Ca va tenir ? A chaque épisode de grand froid, la question se pose : le réseau électrique va-t-il supporter la forte demande qui se manifeste aux heures de pointe, vers 9 h le matin et 19 h le soir ? Elle se pose d’autant plus en Bretagne que la région se trouve en bout de ligne, comme la région Paca, et que la production locale est bien loin d’être à la hauteur de la consommation.

Ces épisodes sont particulièrement sensibles en France, pays européen qui a le plus recours au chauffage électrique et donc le plus exposé aux aléas climatiques.

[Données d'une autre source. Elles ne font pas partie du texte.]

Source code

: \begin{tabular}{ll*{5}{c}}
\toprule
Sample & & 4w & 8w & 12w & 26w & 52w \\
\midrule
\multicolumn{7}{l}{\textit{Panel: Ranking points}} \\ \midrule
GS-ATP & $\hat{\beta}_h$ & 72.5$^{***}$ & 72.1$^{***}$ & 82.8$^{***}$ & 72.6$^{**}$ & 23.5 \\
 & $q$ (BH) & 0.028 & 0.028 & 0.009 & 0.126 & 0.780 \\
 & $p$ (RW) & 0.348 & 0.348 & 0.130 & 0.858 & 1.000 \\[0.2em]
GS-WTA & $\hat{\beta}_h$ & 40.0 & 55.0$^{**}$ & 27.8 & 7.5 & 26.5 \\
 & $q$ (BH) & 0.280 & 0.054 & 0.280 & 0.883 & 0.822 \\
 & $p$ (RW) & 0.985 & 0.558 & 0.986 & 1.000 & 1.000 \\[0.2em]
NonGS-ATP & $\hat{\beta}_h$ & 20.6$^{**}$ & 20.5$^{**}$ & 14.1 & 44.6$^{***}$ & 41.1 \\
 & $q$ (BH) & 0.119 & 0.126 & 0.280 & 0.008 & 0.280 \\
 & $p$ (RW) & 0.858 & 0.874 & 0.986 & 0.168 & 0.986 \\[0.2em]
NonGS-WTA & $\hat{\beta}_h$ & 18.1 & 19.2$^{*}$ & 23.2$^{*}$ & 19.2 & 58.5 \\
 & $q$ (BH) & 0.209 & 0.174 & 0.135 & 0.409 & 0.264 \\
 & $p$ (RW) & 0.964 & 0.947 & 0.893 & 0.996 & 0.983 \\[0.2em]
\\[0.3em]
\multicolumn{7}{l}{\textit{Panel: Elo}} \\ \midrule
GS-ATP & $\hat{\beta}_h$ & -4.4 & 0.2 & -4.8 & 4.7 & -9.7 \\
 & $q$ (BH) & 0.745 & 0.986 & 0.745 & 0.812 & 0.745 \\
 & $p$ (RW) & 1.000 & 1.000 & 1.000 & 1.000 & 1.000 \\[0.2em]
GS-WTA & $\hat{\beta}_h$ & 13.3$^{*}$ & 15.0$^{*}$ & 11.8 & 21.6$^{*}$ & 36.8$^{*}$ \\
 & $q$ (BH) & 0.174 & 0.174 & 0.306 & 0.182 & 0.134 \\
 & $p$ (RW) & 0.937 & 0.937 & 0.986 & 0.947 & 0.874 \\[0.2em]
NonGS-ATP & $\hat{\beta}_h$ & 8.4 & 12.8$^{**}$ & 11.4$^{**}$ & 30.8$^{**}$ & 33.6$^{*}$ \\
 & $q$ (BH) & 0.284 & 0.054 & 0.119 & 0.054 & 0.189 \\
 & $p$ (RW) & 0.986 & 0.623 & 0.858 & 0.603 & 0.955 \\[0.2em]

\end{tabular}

C’est encore plus vrai en Bretagne où la consommation a fortement augmenté en raison d’un solde démographique très positif, avec installation notamment de seniors qui ont tendance à pousser un peu plus le chauffage que les jeunes.

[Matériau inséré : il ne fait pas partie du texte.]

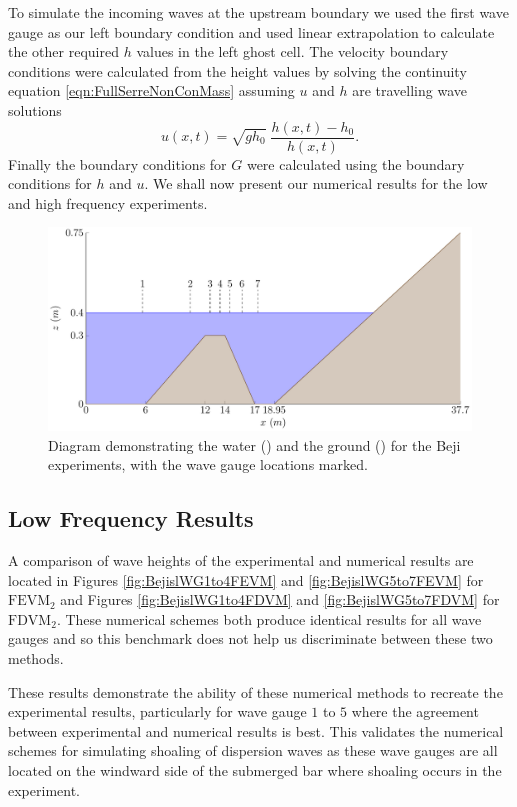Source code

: To simulate the incoming waves at the upstream boundary we used the first wave gauge as our left boundary condition and used linear extrapolation to calculate the other required $h$ values in the left ghost cell. The velocity boundary conditions were calculated from the height values by solving the continuity equation \eqref{eqn:FullSerreNonConMass} assuming $u$ and $h$ are travelling wave solutions
\begin{equation*}
u(x,t) = \sqrt{g h_0} \; \dfrac{h(x,t) - h_0}{h(x,t)}.
\end{equation*}
Finally the boundary conditions for $G$ were calculated using the boundary conditions for $h$ and $u$. We shall now present our numerical results for the low and high frequency experiments.
%
\begin{figure}
	\centering
		\includegraphics[width=\textwidth]{./chp6/figures/Experiment/Beji/BejiTank.pdf}
	\caption{Diagram demonstrating the water () and the ground  () for the Beji experiments, with the wave gauge locations marked.}
	\label{fig:BejiWT}
\end{figure}
%
\subsection{Low Frequency Results}
A comparison of wave heights of the experimental and numerical results are located in Figures \ref{fig:BejislWG1to4FEVM} and \ref{fig:BejislWG5to7FEVM} for $\text{FEVM}_2$ and Figures \ref{fig:BejislWG1to4FDVM} and \ref{fig:BejislWG5to7FDVM} for $\text{FDVM}_2$. These numerical schemes both produce identical results for all wave gauges and so this benchmark does not help us discriminate between these two methods. 

These results demonstrate the ability of these numerical methods to recreate the experimental results, particularly for wave gauge $1$ to $5$ where the agreement between experimental and numerical results is best. This validates the numerical schemes for simulating shoaling of dispersion waves as these wave gauges are all located on the windward side of the submerged bar where shoaling occurs in the experiment.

Ces températures glaciales entrainent une hausse sensible de la consommation mais selon les prévisions de RTE, ils devraient se situer aux environs de 92 gigawatts (92.000 mégawatts) mercredi et jeudi alors que les capacités moyennes de production de ces deux derniers mois se situaient à environ 96 MGW. Certes, trois centrales sont depuis peu à l’arrêt pour entretien mais il reste un peu de marge. Et ces prévisions sont encore loin de l’épisode glacial de février 2012 qui avaient duré une vingtaine de jours, pendant lesquels il n’y avait pas eu de dégel dans certaines régions françaises.

Durant cet épisode de 2012, la consommation était montée jusqu’à 102 MGW le 8 février, soit 10 MGW de plus que les prévisions pour les prochains jours. RTE avait importé de l’électricité des pays voisins, moins équipés en chauffage électrique et elle peut bien sûr y recourir dans les prochains jours, si besoin.

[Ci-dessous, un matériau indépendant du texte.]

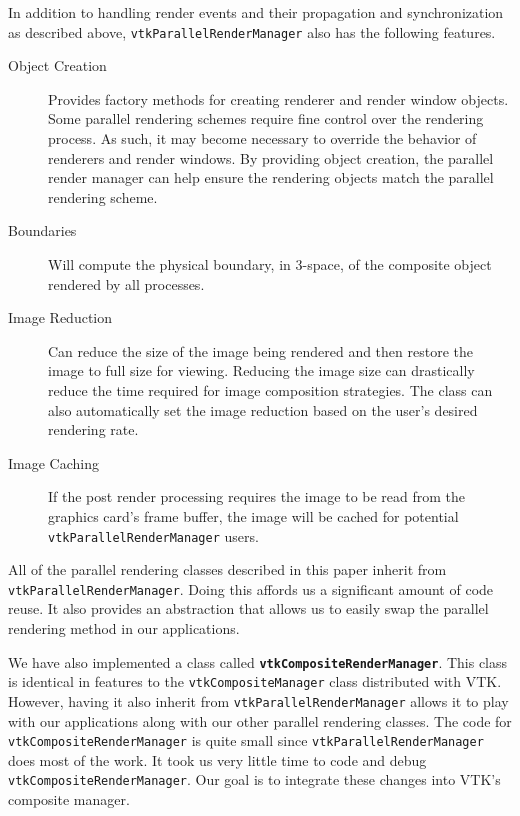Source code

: \documentclass{acmsiggraph}
\newcommand{\cidentifier}[1]{\texttt{#1}}
\newcommand{\keyterm}[1]{\textbf{#1}}
\begin{document}
  In addition to handling render events and their propagation and
  synchronization as described above,
  \cidentifier{vtk\-Parallel\-Render\-Manager} also has the following
  features.
  \begin{description}
    \item [Object Creation] Provides factory methods for creating renderer
      and render window objects.  Some parallel rendering schemes require
      fine control over the rendering process.  As such, it may become
      necessary to override the behavior of renderers and render windows.
      By providing object creation, the parallel render manager can help
      ensure the rendering objects match the parallel rendering scheme.
    \item [Boundaries] Will compute the physical boundary, in 3-space, of
      the composite object rendered by all processes.
    \item [Image Reduction] Can reduce the size of the image being rendered
      and then restore the image to full size for viewing.  Reducing the
      image size can drastically reduce the time required for image
      composition strategies.  The class can also automatically set the
      image reduction based on the user's desired rendering rate.
    \item [Image Caching] If the post render processing requires the image
      to be read from the graphics card's frame buffer, the image will be
      cached for potential \cidentifier{vtk\-Parallel\-Render\-Manager}
      users.
  \end{description}

  All of the parallel rendering classes described in this paper inherit
  from \cidentifier{vtk\-Parallel\-Render\-Manager}.  Doing this affords us
  a significant amount of code reuse.  It also provides an abstraction that
  allows us to easily swap the parallel rendering method in our
  applications.

  We have also implemented a class called
  \keyterm{\cidentifier{vtk\-Composite\-Render\-Manager}}.  This class is
  identical in features to the \cidentifier{vtk\-Composite\-Manager} class
  distributed with VTK.  However, having it also inherit from
  \cidentifier{vtk\-Parallel\-Render\-Manager} allows it to play with our
  applications along with our other parallel rendering classes.  The code
  for \cidentifier{vtk\-Composite\-Render\-Manager} is quite small since
  \cidentifier{vtk\-Parallel\-Render\-Manager} does most of the work.  It
  took us very little time to code and debug
  \cidentifier{vtk\-Composite\-Render\-Manager}.  Our goal is to integrate
  these changes into VTK's composite manager.
\end{document}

Et si vous n’avez pas en mémoire ce grand froid glacial de 2012, c’est normal. La Bretagne avait été la seule région épargnée par la froidure et les températures n’avaient été que de 3 degrés inférieurs à la moyenne habituelle alors que les – 20° avaient touché plusieurs autres régions. Cette fois, la Bretagne n’échappe pas au Moscou-Paris et sa bise mordante.